The Japanese mantra book is indecipherable to me, so I am taught orally. In the Jodo-shu sect of Buddhism, emphasis is put on repeating the Buddha’s name. This is the object of meditation to return to when other distractions arise. Instruments (in our case a large singing bowl, a bell, and a choir of wooden drums) keep the beat and provide form for the chant to be repeated in the same way, each and every day.
I’m handed a wooden drum shaped like a fish head. “Fish never sleep and it reminds us to be awake,” he explains. Taking a second glance at the wooden drums in front of him, I now see a school of fish looking back.
The rain picks up again and lays a base rhythm with its persistent beats on the roof, and we join in.
Afterwards, we offer incense to all beings - bowing to all, sprinkling the offering, bowing to all again.
I step out of the temple to a shift in the greyness above. Raindrops give way to a mist, fed by the sky as much as steam from the ground’s warm surface. Somewhere betwixt, I walk.
Behind the Buddhist temple is a path to an even older Shinto shrine. It is paved, though covered in deadfall; a narrow strip that looks out of place as it undulates over several kilometres of mountainside. There are no houses along it or cracks within it, like an image out of a fairy tale.
At first, this forest feels eerily quiet. Orderly lines of cypress reach for the sky; their barcode likeness a tell-tale sign that this area has been logged and replanted.
As I walk, I begin to notice life here too. Spiderwebs first; threads across my way that hint at time between the last footsteps here. Then a trickle down a gully, and a croak along the trickle. Canopy shadows flutter with the wind, and birds flutter with the light in the canopy.
Silence is illusory. Sounds of wind / ventilation, creatures / vehicles, thunder / voices exist everywhere in the natural world if you tune in and listen. No arrival in deep wilderness or a yoga studio is exempt of this - even in a sensory deprivation tank, the sounds of your heart beating, blood flowing, and lungs breathing become deafening.

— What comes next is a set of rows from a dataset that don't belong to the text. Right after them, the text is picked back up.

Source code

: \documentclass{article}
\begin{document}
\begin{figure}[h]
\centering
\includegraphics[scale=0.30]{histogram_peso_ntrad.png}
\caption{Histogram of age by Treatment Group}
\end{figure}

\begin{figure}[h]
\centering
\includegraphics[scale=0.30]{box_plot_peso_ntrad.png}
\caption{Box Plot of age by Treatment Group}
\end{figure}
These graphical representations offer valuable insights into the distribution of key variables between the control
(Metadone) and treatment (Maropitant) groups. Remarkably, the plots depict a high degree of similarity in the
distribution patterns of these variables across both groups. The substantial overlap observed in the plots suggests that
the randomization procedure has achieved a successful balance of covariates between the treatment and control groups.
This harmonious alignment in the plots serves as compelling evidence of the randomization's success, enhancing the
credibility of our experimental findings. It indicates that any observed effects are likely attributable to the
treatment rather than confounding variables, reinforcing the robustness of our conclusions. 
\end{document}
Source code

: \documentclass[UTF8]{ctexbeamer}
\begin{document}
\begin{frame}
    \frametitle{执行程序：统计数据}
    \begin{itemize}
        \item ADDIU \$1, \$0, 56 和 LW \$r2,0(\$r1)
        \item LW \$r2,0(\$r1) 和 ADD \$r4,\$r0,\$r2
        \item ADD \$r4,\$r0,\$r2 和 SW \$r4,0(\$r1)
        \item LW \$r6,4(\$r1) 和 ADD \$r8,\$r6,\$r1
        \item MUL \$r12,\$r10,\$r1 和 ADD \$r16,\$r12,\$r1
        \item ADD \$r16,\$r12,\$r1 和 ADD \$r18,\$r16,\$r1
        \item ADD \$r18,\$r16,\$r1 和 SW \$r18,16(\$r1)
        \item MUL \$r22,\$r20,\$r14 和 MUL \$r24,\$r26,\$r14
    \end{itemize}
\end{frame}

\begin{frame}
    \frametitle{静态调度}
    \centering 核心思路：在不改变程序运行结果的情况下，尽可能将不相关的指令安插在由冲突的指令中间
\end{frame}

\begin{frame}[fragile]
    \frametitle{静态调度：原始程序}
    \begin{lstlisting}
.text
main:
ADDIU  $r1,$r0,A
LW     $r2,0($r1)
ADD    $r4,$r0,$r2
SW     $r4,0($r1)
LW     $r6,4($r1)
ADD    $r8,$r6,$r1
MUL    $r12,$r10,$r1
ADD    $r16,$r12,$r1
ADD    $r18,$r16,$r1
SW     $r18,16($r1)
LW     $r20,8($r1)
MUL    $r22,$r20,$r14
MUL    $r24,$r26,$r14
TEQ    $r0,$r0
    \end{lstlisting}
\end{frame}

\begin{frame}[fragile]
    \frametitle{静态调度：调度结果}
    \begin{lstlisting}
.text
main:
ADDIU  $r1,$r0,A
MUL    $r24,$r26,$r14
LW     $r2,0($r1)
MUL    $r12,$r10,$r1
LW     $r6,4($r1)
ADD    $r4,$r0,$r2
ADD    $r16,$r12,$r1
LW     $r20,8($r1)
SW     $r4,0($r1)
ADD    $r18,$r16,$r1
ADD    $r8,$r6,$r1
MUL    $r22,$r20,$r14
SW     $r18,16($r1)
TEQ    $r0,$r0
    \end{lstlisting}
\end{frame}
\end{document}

To seek quietude is not to pursue the absence of sound. Instead it is the desire to dwell in a place of peace and calm.
As if crossing an invisible line, the trees suddenly become much older and wilder, an island amidst the otherwise second-growth. Cresting the hill, the shrine comes into view on the other side as the rain starts to return with force - though not quite interrupting my reverie.
Ducking under the shrine’s shelter, I listen to the rain falling on its roof.
After a time, a window of lightness opens up and I scurry back to my room to dry out.
Somewhere unseen behind the clouds, the sun sets. The pitter patter picks up once again, heavy yet comforting, as I unfold my futon on the tatami and take rest. Tomorrow begins the long journey home.